**Exercise requirements**
Leaving out every picture, copy the lines of the data exactly, from the first through the line containing "Para la realización".

START Dataset entries

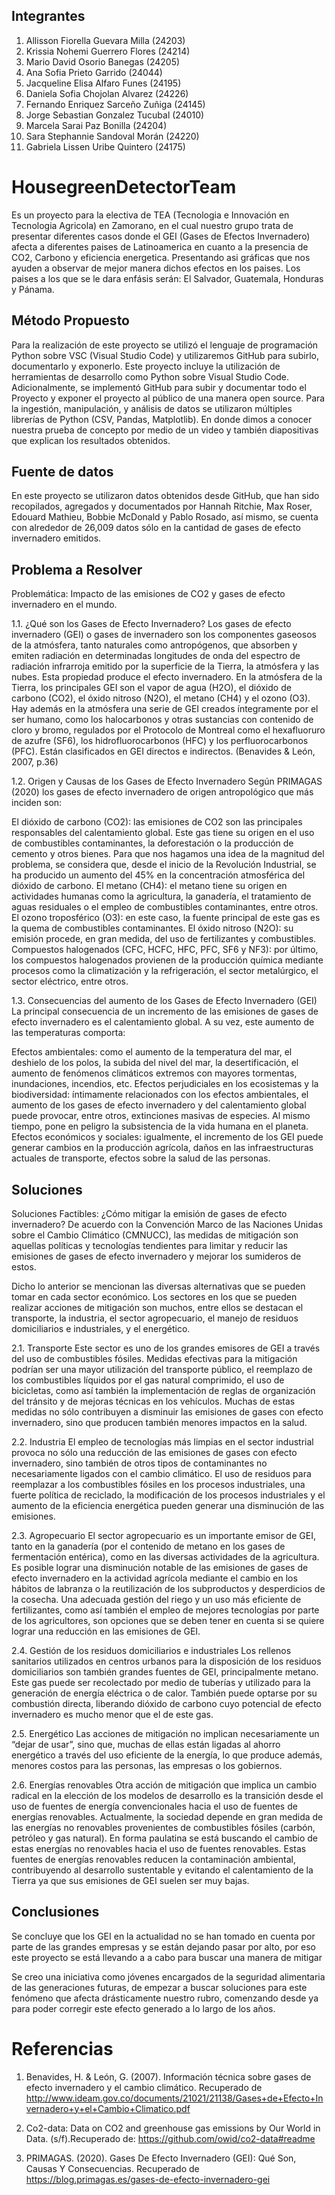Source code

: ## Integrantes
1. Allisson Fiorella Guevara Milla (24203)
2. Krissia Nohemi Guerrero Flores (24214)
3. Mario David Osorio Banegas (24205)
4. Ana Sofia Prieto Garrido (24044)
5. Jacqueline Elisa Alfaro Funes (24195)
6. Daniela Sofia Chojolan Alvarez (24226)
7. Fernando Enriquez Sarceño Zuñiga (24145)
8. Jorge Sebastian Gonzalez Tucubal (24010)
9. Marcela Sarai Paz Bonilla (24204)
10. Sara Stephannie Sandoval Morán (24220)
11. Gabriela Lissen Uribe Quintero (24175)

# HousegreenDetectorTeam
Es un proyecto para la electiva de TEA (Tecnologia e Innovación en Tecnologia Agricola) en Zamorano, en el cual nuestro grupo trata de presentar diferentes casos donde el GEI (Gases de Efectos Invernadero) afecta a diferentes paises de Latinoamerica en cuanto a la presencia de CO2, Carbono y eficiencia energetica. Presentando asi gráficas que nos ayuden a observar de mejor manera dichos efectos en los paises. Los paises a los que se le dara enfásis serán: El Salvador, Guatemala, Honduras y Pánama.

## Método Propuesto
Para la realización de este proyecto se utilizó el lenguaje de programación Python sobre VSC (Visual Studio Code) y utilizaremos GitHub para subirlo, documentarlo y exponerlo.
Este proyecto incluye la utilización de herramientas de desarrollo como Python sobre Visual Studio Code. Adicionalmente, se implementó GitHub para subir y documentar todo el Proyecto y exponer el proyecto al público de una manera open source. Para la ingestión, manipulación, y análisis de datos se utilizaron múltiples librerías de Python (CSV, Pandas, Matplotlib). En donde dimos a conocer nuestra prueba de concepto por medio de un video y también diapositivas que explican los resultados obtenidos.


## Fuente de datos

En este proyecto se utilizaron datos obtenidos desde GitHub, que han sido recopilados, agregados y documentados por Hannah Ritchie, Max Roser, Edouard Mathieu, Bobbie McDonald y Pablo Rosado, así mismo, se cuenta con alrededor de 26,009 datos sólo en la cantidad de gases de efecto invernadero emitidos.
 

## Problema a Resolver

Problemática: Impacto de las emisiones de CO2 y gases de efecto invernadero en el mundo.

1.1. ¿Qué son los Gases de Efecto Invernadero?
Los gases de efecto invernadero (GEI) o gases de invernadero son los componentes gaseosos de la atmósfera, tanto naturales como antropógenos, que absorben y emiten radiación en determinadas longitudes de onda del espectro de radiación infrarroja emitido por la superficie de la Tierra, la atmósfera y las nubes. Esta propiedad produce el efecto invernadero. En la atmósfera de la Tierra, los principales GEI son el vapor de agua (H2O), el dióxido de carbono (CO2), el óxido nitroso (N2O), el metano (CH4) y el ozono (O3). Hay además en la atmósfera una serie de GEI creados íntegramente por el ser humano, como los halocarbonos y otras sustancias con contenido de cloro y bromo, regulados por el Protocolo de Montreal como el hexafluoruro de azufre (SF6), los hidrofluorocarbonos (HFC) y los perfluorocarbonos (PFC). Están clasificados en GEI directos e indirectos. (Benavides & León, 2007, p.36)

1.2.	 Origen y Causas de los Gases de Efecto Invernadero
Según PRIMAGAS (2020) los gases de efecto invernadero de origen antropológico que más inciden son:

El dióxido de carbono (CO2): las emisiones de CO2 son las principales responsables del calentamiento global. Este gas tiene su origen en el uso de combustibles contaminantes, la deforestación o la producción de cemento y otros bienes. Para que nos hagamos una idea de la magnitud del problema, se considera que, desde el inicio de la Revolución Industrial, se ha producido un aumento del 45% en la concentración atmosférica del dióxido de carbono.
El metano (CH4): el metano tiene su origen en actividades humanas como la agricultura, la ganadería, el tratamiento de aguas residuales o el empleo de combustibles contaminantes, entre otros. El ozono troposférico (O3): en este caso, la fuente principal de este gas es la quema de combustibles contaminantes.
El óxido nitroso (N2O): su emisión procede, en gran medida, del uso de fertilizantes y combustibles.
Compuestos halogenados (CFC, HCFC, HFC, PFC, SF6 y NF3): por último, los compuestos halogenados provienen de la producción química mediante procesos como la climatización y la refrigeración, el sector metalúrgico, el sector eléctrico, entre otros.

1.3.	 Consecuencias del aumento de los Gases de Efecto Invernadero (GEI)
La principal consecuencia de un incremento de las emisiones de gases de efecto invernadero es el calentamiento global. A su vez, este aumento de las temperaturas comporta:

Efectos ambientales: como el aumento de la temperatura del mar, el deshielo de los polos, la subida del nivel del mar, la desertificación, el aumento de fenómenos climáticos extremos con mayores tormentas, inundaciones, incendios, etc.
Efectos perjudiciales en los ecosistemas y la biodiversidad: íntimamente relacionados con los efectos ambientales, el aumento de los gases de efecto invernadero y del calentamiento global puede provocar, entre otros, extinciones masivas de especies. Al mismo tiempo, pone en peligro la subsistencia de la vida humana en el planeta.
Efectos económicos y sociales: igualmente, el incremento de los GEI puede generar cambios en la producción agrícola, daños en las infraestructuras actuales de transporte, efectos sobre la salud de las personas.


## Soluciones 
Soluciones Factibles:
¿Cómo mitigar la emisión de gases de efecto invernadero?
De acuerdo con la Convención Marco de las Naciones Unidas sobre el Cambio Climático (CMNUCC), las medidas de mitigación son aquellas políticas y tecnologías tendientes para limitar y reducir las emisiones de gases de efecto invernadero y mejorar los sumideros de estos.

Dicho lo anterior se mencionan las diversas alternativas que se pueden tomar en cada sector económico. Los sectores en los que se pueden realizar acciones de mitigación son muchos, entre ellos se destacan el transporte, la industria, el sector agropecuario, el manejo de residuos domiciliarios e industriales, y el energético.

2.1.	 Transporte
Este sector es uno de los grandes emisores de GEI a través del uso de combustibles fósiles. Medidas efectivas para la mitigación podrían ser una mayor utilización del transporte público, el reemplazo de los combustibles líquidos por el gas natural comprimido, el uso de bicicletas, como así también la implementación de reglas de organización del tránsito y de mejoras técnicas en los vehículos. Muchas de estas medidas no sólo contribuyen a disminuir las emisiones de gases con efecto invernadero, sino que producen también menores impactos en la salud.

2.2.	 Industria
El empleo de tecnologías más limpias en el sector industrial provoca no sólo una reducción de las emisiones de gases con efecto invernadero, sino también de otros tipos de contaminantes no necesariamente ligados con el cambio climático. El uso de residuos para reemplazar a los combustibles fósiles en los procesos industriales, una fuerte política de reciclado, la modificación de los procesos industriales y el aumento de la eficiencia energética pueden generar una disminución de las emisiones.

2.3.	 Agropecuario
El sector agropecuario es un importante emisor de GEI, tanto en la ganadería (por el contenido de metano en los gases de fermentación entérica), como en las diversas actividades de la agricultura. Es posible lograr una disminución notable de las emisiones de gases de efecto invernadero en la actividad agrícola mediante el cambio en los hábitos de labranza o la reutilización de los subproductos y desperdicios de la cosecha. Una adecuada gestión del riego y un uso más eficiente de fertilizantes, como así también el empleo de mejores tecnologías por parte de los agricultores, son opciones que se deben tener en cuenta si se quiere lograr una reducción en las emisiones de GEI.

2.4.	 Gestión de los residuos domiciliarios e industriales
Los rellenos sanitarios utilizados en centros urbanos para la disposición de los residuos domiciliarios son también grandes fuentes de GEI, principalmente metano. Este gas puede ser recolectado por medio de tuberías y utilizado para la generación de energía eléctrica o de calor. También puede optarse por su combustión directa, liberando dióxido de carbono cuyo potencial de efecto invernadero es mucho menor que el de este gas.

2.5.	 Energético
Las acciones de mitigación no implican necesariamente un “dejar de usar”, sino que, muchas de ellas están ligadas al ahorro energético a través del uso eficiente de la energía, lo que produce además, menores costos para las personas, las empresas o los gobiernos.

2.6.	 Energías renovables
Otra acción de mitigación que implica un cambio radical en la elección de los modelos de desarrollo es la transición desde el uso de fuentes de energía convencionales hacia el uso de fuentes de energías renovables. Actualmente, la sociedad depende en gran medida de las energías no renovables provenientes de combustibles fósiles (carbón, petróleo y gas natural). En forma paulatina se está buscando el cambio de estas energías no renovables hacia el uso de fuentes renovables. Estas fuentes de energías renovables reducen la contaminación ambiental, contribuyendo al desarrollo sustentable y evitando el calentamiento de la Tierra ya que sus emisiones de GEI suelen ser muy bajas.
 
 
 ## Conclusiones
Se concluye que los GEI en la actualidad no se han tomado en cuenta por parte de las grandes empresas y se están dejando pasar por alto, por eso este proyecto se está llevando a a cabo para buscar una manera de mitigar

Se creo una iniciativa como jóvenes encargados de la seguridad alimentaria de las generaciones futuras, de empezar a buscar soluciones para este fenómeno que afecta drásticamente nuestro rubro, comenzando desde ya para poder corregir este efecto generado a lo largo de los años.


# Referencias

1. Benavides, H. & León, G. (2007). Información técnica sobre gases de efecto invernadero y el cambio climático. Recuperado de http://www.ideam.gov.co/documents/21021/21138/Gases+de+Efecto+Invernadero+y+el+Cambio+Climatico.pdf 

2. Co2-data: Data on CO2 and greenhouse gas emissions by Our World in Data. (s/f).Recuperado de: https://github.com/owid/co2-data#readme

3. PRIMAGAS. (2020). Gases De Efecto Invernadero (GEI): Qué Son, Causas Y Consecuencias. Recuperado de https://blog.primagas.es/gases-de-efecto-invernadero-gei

END Dataset entries

**Worked solution**
Source code

: ## Integrantes
1. Allisson Fiorella Guevara Milla (24203)
2. Krissia Nohemi Guerrero Flores (24214)
3. Mario David Osorio Banegas (24205)
4. Ana Sofia Prieto Garrido (24044)
5. Jacqueline Elisa Alfaro Funes (24195)
6. Daniela Sofia Chojolan Alvarez (24226)
7. Fernando Enriquez Sarceño Zuñiga (24145)
8. Jorge Sebastian Gonzalez Tucubal (24010)
9. Marcela Sarai Paz Bonilla (24204)
10. Sara Stephannie Sandoval Morán (24220)
11. Gabriela Lissen Uribe Quintero (24175)

# HousegreenDetectorTeam
Es un proyecto para la electiva de TEA (Tecnologia e Innovación en Tecnologia Agricola) en Zamorano, en el cual nuestro grupo trata de presentar diferentes casos donde el GEI (Gases de Efectos Invernadero) afecta a diferentes paises de Latinoamerica en cuanto a la presencia de CO2, Carbono y eficiencia energetica. Presentando asi gráficas que nos ayuden a observar de mejor manera dichos efectos en los paises. Los paises a los que se le dara enfásis serán: El Salvador, Guatemala, Honduras y Pánama.

## Método Propuesto
Para la realización de este proyecto se utilizó el lenguaje de programación Python sobre VSC (Visual Studio Code) y utilizaremos GitHub para subirlo, documentarlo y exponerlo.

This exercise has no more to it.